第47回 「首都圏3環状道路」を読み解く 【市場のテーマを再訪する。アナリストが読み解くテーマの本質】

マネックスメール編集部企画の特集コラムをお届けします。

第47回 「首都圏3環状道路」を読み解く 【市場のテーマを再訪する。アナリストが読み解くテーマの本質】

みなさん、こんにちは。『今どき、株で儲けるヤツは、「業種別投資法」を使っている』著者の長谷部翔太郎です。今年もまた、この日付が巡ってきました。丸4年、多くの方々の尊い命が失われたあの東日本大震災から経過した年月です。筆者は東京であの地震を経験したのですが、当時のざわついた雰囲気は今も忘れることはできません。そして被災され、今現在もご苦労されている方はまだまだおられます。
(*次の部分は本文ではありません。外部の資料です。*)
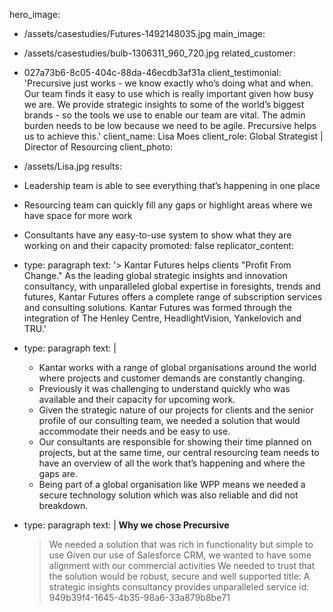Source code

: hero_image:
  - /assets/casestudies/Futures-1492148035.jpg
main_image:
  - /assets/casestudies/bulb-1306311_960_720.jpg
related_customer:
  - 027a73b6-8c05-404c-88da-46ecdb3af31a
client_testimonial: 'Precursive just works - we know exactly who’s doing what and when. Our team finds it easy to use which is really important given how busy we are. We provide strategic insights to some of the world’s biggest brands - so the tools we use to enable our team are vital. The admin burden needs to be low because we need to be agile. Precursive helps us to achieve this.'
client_name: Lisa Moes
client_role: Global Strategist | Director of Resourcing
client_photo:
  - /assets/Lisa.jpg
results:
  - Leadership team is able to see everything that’s happening in one place
  - Resourcing team can quickly fill any gaps or highlight areas where we have space for more work
  - Consultants have any easy-to-use system to show what they are working on and their capacity
promoted: false
replicator_content:
  - 
    type: paragraph
    text: '> Kantar Futures helps clients "Profit From Change." As the leading global strategic insights and innovation consultancy, with unparalleled global expertise in foresights, trends and futures, Kantar Futures offers a complete range of subscription services and consulting solutions. Kantar Futures was formed through the integration of The Henley Centre, HeadlightVision, Yankelovich and TRU.'
  - 
    type: paragraph
    text: |
      + Kantar works with a range of global organisations around the world where projects and customer demands are constantly changing.
      + Previously it was challenging to understand quickly who was available and their capacity for upcoming work.
      + Given the strategic nature of our projects for clients and the senior profile of our consulting team, we needed a solution that would accommodate their needs and be easy to use.
      + Our consultants are responsible for showing their time planned on projects, but at the same time, our central resourcing team needs to have an overview of all the work that’s happening and where the gaps are.
      + Being part of a global organisation like WPP means we needed a secure technology solution which was also reliable and did not breakdown.
  - 
    type: paragraph
    text: |
      **Why we chose Precursive**
      
      > We needed a solution that was rich in functionality but simple to use
      > Given our use of Salesforce CRM, we wanted to have some alignment with our commercial activities
      > We needed to trust that the solution would be robust, secure and well supported
title: A strategic insights consultancy provides unparalleled service
id: 949b39f4-1645-4b35-98a6-33a879b8be71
一刻も早く、復旧、復興となりますことを心より願っております。


さて、先週から株式市場も為替市場も動きが出てきました。やはり市場が動き出すとワクワクしてしまいます。当面は配当権利、あるいは年度末を睨んだ展開となるのでしょうが、数か月の日柄調整を経て、少しずつ新たな局面へとシフトし始めたような印象を持っています。それに併せ、今回は少し大きな視点でテーマを論じてみたいと思います。今回取り上げるテーマは「首都圏3環状道路」です。3環状道路の一つ、首都高速中央環状線は今月7日に全線開通となりました。翌8日には、やはり3環状道路の一つで最も外側を走る圏央道の開通区間が拡大し、本年中には圏央道のかなりの区間が開通となる予定です。残る環状道路となる外環道も2020年には全線開通が目標とされています。1980年代の着工からは足かけ30年超、1960年代の構想から考えれば実に50年超という長期プロジェクトでしたが、ようやく一段落が視野に入ってくるようになりました。当然ながら、これに伴って、モノの流れに変化が生じてくる可能性は非常に大きいと考えられます。
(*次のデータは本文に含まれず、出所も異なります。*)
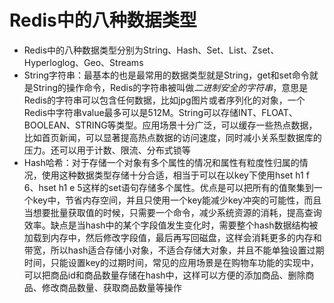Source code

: # Redis中的八种数据类型
- Redis中的八种数据类型分别为String、Hash、Set、List、Zset、Hyperloglog、Geo、Streams
- String字符串：最基本的也是最常用的数据类型就是String，get和set命令就是String的操作命令，Redis的字符串被叫做*二进制安全的字符串*，意思是Redis的字符串可以包含任何数据，比如jpg图片或者序列化的对象，一个Redis中字符串value最多可以是512M。String可以存储INT、FLOAT、BOOLEAN、STRING等类型。应用场景十分广泛，可以缓存一些热点数据，比如首页新闻，可以显著提高热点数据的访问速度，同时减小关系型数据库的压力。还可以用于计数、限流、分布式锁等
- Hash哈希：对于存储一个对象有多个属性的情况和属性有粒度性归属的情况，使用这种数据类型存储十分合适，相当于可以在以key下使用hset h1 f 6、hset h1 e 5这样的set语句存储多个属性。优点是可以把所有的值聚集到一个key中，节省内存空间，并且只使用一个key能减少key冲突的可能性，而且当想要批量获取值的时候，只需要一个命令，减少系统资源的消耗，提高查询效率。缺点是当hash中的某个字段值发生变化时，需要整个hash数据结构被加载到内存中，然后修改字段值，最后再写回磁盘，这样会消耗更多的内存和带宽，所以hash适合存储小对象，不适合存储大对象，并且不能单独设置过期时间，只能设置key的过期时间，常见的应用场景是在购物车功能的实现中，可以把商品id和商品数量存储在hash中，这样可以方便的添加商品、删除商品、修改商品数量、获取商品数量等操作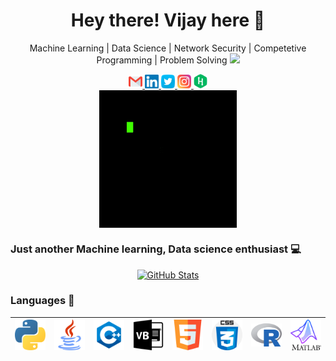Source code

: <h1 align="center"> Hey there! Vijay here 👋 </h1>
<p align="center">
   Machine Learning | Data Science | Network Security | Competetive Programming | Problem Solving   <img src="https://media.giphy.com/media/WUlplcMpOCEmTGBtBW/giphy.gif" width="30">
</p>

<p align="center">
  <a href="mailto:vijaybalaji2477@gmail.com">
    <img alt="Gmail" width="22px" src="assets/SVG/Social/gmail.svg" />
  </a>

  <a href="https://www.linkedin.com/in/svijayb/">
    <img alt="Linkedin" width="22px" src="assets/SVG/Social/linkedin.svg" />
  </a>

  <a href="https://twitter.com/VijaybalajiS1">
    <img alt="VijaybalajiS1 | Twitter" width="22px" src="assets/SVG/Social/twitter.svg" />
  </a>

  <a href="https://www.instagram.com/s.vj._/">
    <img alt="Instagram" width="22px" src="assets/SVG/Social/instagram.svg" />
  </a>

  <a href="https://www.hackerrank.com/SVijayB">
    <img alt="Instagram" width="22px" src="assets/SVG/Social/hackerrank.svg" />
  </a>

  <br />
  <img align="center" alt="GIF" src="assets/GIF/Gif.gif" />
  <br />
</p>

### Just another Machine learning, Data science enthusiast 💻 
<p align="center">
  <a href="https://sourcerer.io/svijayb">
    <img alt = "GitHub Stats" src = "https://github-readme-stats.vercel.app/api?username=SVijayB&show_icons=true&theme=light">
  </a>
</p>

### Languages 🚀

|<img src="assets/SVG/Languages/python.svg" width=60> | <img src="assets/SVG/Languages/java.svg" width=60>|  <img src="assets/SVG/Languages/c++.svg" width=60> | <img src="assets/SVG/Languages/visual-basic.svg" width=60> |<img src="assets/SVG/Languages/html5.svg" width=60> |<img src="assets/SVG/Languages/css.svg" width=60> |<img src="assets/SVG/Languages/r.svg" width=60> |<img src="assets/SVG/Languages/matlab.svg" width=60> |
|:---:|:---:|:---:|:---:|:---:|:---:|:---:|:---:|

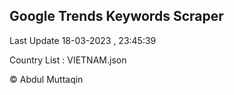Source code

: 

## Google Trends Keywords Scraper 
 
Last Update 18-03-2023 , 23:45:39

Country List :
VIETNAM.json



© Abdul Muttaqin 
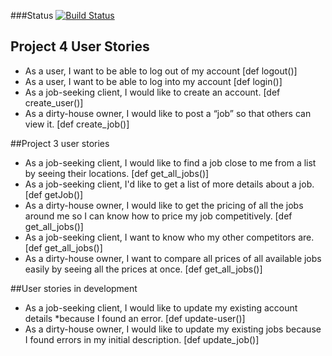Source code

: ###Status [![Build Status](https://travis-ci.org/wonton00/cs4501_Django.svg?branch=master)](https://travis-ci.org/wonton00/cs4501_Django)
## Project 4 User Stories 
* As a user, I want to be able to log out of my account [def logout()]
* As a user, I want to be able to log into my account [def login()]
* As a job-seeking client, I would like to create an account. [def create_user()]
* As a dirty-house owner, I would like to post a “job” so that others can view it. [def create_job()]

##Project 3 user stories
* As a job-seeking client, I would like to find a job close to me from a list by seeing their locations. [def get_all_jobs()]
* As a job-seeking client, I'd like to get a list of more details about a job. [def getJob()]
* As a dirty-house owner, I would like to get the pricing of all the jobs around me so I can know how to price my job competitively. [def get_all_jobs()]
* As a job-seeking client, I want to know who my other competitors are. [def get_all_jobs()]
* As a dirty-house owner, I want to compare all prices of all available jobs easily by seeing all the prices at once. [def get_all_jobs()]

##User stories in development
* As a job-seeking client, I would like to update my existing account details *because I found an error. [def update-user()]
* As a dirty-house owner, I would like to update my existing jobs because I found errors in my initial description. [def update_job()]

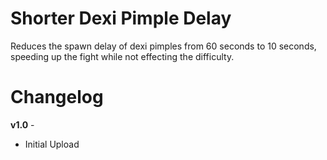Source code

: Shorter Dexi Pimple Delay
=============

Reduces the spawn delay of dexi pimples from 60 seconds to 10 seconds, speeding up the fight while not effecting the difficulty.

Changelog
=========
**v1.0** -
 * Initial Upload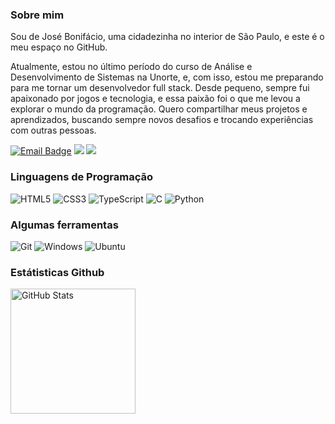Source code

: ### Sobre mim

Sou de José Bonifácio, uma cidadezinha no interior de São Paulo, e este é o meu espaço no GitHub.

Atualmente, estou no último período do curso de Análise e Desenvolvimento de Sistemas na Unorte, e, com isso, estou me preparando para me tornar um desenvolvedor full stack. Desde pequeno, sempre fui apaixonado por jogos e tecnologia, e essa paixão foi o que me levou a explorar o mundo da programação. Quero compartilhar meus projetos e aprendizados, buscando sempre novos desafios e trocando experiências com outras pessoas.


<div align="left">
  <a href="mailto:lucashfig4@gmail.com"><img src="https://img.shields.io/badge/Email-brightgreen?style=for-the-badge" alt="Email Badge" /></a>
  <a href="https://www.linkedin.com/in/lucashfigueiredo/" target="_blank"><img src="https://img.shields.io/badge/-LinkedIn-%230077B5?style=for-the-badge&logo=linkedin&logoColor=white" target="_blank"></a> 
  <a href="https://instagram.com/cd.figueiredo" target="_blank"><img src="https://img.shields.io/badge/-Instagram-%23E4405F?style=for-the-badge&logo=instagram&logoColor=white" target="_blank"></a>
</div>

### Linguagens de Programação

<div align="left">
  <img src="https://img.shields.io/badge/html5-%23E34F26.svg?style=for-the-badge&logo=html5&logoColor=white" alt="HTML5" />
  <img src="https://img.shields.io/badge/CSS3-1572B6?style=for-the-badge&logo=css3&logoColor=white" alt="CSS3"/>
  <img src="https://img.shields.io/badge/TypeScript-007ACC?style=for-the-badge&logo=typescript&logoColor=white" alt="TypeScript"/>
  <img src="https://img.shields.io/badge/C-00599C?style=for-the-badge&logo=c&logoColor=white" alt="C"/>
  <img src="https://img.shields.io/badge/Python-3776AB?style=for-the-badge&logo=python&logoColor=white" alt="Python"/>
</div>

### Algumas ferramentas

<div align="left">
  <img src="https://img.shields.io/badge/Git-F05032?style=for-the-badge&logo=git&logoColor=white" alt="Git"/>
  <img src="https://img.shields.io/badge/Windows-0078D6?style=for-the-badge&logo=windows&logoColor=white" alt="Windows"/>
  <img src="https://img.shields.io/badge/Ubuntu-E95420?style=for-the-badge&logo=ubuntu&logoColor=white" alt="Ubuntu" />
</div>

### Estátisticas Github
<img 
      align="left" 
      alt="GitHub Stats" 
      height="200" 
      src="https://github-readme-stats.vercel.app/api/top-langs/?username=imFigueiredo&theme=tokyonight&layout=compact&custom_title=Tecnologias&langs_count=9" 
  />

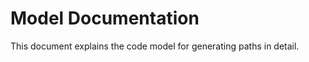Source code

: Model Documentation
===================

This document explains the code model for generating paths in detail.

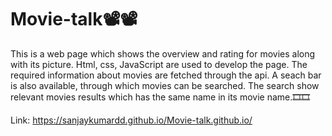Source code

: # Movie-talk📽️📽️

 This is a web page which shows the overview and rating for movies along with its picture. Html, css, JavaScript are used to develop the page. The required information about movies are fetched through the api. A seach bar is also available, through which movies can be searched. The search show relevant movies results which has the same name in its movie name.🎞️🎞️

Link: https://sanjaykumardd.github.io/Movie-talk.github.io/
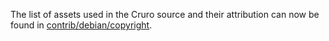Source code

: The list of assets used in the Cruro source and their attribution can now be found in [contrib/debian/copyright](../contrib/debian/copyright).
既に、圏央道の周辺には少なくない企業が物流拠点を構えて始めています。環状道路となれば、都心の混雑を避けつつ、目的地への効率的な配送を目論んでのことです。同時に、これにより、都心部分でも(流入車輌の減少によって)渋滞緩和となる期待が高まっています。さらに、複数の(高速道路)ルートを採択できるようになるため、老朽化した道路の修繕も進めやすくなるうえ、災害時でも交通アクセス手段を確保できる、といったメリットも指摘されています。建設費用は巨額なものとなりましたが、そのメリットもまた大きなものが期待できる、と言えるのではないでしょうか。中でも、配送効率の改善が期待される物流関連業界は、このテーマにおける最注目業界になると考えられます。ただ、それではあまりにシンプル過ぎる結論となってしまいます。既にそういった指摘は多々なされており、ここで筆者が同じことを言っても仕方ありません。このコラムではもう少し捻った結論を考えてみましょう。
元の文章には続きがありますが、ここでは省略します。